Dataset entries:
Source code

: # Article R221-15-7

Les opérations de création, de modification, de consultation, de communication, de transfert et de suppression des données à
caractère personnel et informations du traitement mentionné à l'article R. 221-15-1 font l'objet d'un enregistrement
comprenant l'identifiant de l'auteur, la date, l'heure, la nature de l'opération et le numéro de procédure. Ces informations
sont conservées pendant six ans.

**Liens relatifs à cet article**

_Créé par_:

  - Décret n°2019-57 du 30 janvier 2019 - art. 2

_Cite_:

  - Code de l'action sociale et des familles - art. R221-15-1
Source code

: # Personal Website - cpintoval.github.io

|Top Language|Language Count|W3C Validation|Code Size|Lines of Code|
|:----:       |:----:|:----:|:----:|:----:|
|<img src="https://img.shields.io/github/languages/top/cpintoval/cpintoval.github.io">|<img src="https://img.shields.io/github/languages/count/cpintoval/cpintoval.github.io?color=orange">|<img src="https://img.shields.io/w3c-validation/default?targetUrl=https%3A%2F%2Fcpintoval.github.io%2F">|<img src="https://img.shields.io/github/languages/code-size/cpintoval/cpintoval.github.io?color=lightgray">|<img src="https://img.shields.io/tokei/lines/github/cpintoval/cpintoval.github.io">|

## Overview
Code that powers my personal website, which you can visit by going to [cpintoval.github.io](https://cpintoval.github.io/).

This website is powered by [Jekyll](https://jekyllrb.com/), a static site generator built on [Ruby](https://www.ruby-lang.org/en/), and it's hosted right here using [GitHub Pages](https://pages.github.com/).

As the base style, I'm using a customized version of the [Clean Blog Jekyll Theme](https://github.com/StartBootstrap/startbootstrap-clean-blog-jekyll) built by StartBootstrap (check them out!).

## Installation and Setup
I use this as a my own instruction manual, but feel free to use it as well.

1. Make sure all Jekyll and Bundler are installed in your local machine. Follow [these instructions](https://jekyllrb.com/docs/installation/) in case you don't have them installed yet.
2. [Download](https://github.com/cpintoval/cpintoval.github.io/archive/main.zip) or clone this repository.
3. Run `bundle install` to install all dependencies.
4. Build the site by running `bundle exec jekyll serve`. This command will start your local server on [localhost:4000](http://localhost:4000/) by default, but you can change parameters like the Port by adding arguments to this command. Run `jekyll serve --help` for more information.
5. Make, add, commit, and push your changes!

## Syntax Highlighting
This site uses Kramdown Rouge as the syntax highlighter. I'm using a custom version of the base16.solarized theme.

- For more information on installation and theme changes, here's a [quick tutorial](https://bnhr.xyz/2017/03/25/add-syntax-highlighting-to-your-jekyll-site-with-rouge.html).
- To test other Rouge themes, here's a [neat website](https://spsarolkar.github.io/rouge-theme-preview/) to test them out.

Brief: Search the entries for "here" and show every line that has it.

Answer section:
This website is powered by [Jekyll](https://jekyllrb.com/), a static site generator built on [Ruby](https://www.ruby-lang.org/en/), and it's hosted right here using [GitHub Pages](https://pages.github.com/).
- For more information on installation and theme changes, here's a [quick tutorial](https://bnhr.xyz/2017/03/25/add-syntax-highlighting-to-your-jekyll-site-with-rouge.html).
- To test other Rouge themes, here's a [neat website](https://spsarolkar.github.io/rouge-theme-preview/) to test them out.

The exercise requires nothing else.